Поэзия ничему не подражает, она не воспроизводит ни линий, ни поверхностей, ни объемов, ни лиц, ни пейзажей, ни ситуаций, ни катаклизмов, ни чувств, ни памятников, ни пламени, ни дыма, ни сердца, ни ума, ни ужасов, ни благодати, ни огорчений, ни красоты… Она изобретает, вечно она творит заново.
Мир вторичен перед душой, потому что, по словам В. Брюсова, все свои произведения поэт находит в самом себе. Это, отнюдь, не означает, что найденное поэтом становится всеобщим достоянием: «Немногим избранным понятен язык поэтов и богов». Видеть и открывать, наслаждаться увиденным и открытым, увы, могут единицы – читайте Александра Сергеевича…
Бесстрашие – первейшее качество поэта, ибо открывается ему отнюдь не одна Красота. Поэзия во все времена неотделима от того, что Бодлер назвал «цветами Зла»…
Поэзия так или иначе открывает перед человеком новую Вселенную – не только самого поэта.
Природа и Душа – вот два вечных источника лирической эмоции, однако наше искусство – будь то пейзажная или интимная лирика, лирика, движущаяся от созерцательности к медитативности или от эмоциональности к повествовательности – все более и более приближается к сущей реальности, проникает в нее все глубже, передает ее все лучше. Чем решительнее подвергаем мы Природу аналитическому разложению, тем более синтезирующая способность воображения позволяет нам заново творить из ее элементов наивыразительнейшие картины…
Лирические описания не задерживаются больше на внешних очертаниях предметов, они проникают в их душу: переживание настолько внедряется в образ, что, погрузившись в лирическую стихию, мы уже не способны различить источник вдохновения.
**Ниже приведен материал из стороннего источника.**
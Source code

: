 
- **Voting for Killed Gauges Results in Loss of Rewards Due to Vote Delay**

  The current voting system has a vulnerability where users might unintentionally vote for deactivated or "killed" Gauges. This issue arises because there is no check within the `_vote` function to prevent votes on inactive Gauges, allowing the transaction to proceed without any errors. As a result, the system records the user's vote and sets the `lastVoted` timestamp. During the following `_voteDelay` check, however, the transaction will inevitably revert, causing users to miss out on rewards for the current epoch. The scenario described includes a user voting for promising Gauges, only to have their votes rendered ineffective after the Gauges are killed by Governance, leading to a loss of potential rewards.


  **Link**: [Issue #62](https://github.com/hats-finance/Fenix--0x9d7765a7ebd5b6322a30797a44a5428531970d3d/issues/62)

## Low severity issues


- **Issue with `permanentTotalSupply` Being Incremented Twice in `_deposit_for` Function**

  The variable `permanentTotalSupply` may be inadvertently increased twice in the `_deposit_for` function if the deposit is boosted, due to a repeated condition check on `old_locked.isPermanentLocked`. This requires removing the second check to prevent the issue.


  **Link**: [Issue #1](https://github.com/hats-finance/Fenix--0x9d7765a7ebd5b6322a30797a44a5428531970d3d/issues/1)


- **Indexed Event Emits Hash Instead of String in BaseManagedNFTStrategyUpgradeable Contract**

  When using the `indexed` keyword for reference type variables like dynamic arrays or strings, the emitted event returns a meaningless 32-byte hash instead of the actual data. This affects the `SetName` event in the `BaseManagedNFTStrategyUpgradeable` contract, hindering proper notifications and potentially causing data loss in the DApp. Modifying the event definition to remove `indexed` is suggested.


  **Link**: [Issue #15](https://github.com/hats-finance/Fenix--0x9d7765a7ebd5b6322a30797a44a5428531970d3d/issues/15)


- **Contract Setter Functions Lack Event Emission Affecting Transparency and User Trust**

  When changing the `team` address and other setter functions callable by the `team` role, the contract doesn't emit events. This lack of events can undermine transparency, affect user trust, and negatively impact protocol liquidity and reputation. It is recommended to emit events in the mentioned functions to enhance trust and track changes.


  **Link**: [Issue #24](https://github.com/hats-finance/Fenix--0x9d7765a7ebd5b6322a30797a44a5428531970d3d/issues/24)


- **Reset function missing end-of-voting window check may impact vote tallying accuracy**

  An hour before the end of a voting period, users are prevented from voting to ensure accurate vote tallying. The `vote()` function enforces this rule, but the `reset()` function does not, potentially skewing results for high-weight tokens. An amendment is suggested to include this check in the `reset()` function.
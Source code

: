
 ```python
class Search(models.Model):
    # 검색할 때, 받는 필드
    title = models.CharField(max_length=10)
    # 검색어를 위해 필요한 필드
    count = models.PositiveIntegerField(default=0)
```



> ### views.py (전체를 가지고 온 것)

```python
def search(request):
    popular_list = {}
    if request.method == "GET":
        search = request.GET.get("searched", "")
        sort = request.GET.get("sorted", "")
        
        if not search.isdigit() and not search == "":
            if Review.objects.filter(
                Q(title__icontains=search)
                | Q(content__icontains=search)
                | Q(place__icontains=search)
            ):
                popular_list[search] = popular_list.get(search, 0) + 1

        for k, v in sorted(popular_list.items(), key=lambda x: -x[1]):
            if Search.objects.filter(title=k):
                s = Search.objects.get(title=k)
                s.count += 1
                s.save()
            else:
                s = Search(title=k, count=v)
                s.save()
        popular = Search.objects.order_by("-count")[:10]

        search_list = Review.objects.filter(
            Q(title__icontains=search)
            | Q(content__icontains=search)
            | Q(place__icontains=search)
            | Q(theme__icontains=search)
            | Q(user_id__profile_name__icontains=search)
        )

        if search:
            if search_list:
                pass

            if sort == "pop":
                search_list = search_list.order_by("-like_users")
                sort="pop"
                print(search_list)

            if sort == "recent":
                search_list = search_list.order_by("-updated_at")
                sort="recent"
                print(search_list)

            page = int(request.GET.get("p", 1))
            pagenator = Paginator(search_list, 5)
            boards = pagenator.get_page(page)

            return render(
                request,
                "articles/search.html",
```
Это и есть воплощенный в ритмике союз человека и Природы. Нетрудно понять, что подобная поэзия несет в себе возможность постоянного обновления. Она доступна любому поэту, владеющему собственным вдохновением и способному свободно творить форму; и вместе с тем, будучи принципиально субъективной, она продолжает сохранять объективность и человечность, ибо выражает лишь незыблемую суть Бытия. Она возвышенна и на свой лад философична, ведь она питается идеями, но идеями поэтическими, то есть чувственно воспринимаемыми; и, наконец, эта поэзия религиозна.